==== Information given ====

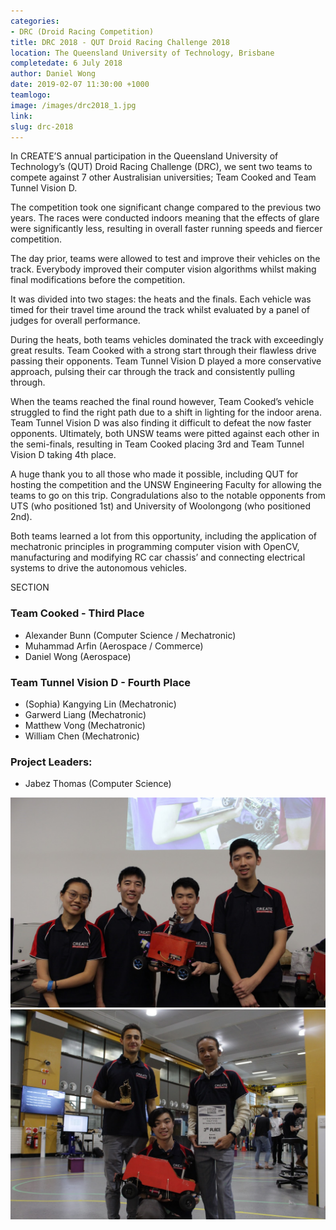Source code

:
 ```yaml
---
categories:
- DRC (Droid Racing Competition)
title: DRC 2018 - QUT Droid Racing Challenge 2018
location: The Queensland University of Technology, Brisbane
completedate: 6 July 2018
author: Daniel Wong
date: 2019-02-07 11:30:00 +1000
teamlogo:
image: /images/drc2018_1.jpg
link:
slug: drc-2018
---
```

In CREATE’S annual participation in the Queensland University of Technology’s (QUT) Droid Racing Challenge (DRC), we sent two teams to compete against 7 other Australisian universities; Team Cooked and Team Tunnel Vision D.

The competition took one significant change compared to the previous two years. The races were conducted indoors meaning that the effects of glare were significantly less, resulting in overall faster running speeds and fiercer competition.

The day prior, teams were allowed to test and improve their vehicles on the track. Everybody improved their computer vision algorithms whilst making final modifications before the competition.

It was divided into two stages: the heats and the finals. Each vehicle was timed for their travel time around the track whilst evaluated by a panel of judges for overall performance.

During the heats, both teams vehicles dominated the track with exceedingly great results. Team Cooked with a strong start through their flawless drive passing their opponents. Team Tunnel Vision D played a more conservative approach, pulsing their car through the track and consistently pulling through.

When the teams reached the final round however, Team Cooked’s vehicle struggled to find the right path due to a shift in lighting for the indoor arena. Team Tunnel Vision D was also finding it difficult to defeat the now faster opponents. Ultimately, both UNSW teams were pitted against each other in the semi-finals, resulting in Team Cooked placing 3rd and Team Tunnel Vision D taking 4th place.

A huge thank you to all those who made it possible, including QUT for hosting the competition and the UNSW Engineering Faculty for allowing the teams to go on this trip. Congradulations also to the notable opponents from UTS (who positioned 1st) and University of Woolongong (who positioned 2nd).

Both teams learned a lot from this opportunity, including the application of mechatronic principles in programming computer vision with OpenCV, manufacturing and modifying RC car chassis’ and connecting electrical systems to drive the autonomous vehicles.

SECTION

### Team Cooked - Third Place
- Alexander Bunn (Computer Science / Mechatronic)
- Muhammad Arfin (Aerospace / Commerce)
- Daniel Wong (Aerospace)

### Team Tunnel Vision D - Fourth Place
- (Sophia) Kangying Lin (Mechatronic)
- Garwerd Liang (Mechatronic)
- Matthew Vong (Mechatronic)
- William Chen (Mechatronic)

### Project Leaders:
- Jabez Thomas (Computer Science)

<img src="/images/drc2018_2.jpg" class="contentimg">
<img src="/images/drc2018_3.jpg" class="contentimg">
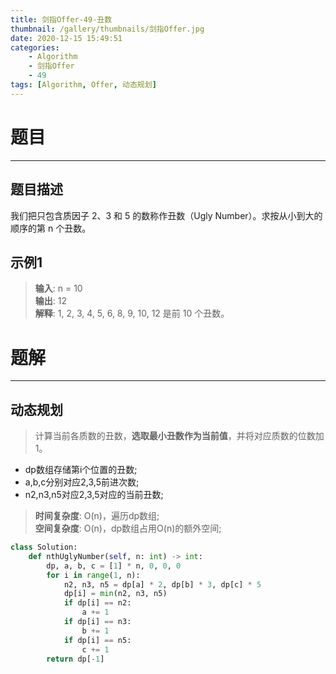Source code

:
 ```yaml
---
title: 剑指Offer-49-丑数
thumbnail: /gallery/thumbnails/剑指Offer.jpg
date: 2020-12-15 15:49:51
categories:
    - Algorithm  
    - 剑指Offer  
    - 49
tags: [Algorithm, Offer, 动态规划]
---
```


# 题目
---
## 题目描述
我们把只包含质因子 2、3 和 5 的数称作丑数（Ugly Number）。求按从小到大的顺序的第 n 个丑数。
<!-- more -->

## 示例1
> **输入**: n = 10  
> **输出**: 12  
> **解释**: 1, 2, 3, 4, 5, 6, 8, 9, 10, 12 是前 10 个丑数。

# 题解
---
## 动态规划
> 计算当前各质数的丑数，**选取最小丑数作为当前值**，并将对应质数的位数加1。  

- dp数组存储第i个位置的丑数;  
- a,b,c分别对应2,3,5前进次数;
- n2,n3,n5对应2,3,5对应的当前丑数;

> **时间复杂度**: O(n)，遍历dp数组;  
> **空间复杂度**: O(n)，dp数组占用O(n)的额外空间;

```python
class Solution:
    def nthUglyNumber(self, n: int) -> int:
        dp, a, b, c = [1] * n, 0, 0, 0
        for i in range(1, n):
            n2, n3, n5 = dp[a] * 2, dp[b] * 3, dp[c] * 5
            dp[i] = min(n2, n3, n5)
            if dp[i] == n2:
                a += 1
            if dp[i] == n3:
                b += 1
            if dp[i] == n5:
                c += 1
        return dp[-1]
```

====

Where a line above holds the word "Droid", copy it.

- DRC (Droid Racing Competition)
title: DRC 2018 - QUT Droid Racing Challenge 2018
In CREATE’S annual participation in the Queensland University of Technology’s (QUT) Droid Racing Challenge (DRC), we sent two teams to compete against 7 other Australisian universities; Team Cooked and Team Tunnel Vision D.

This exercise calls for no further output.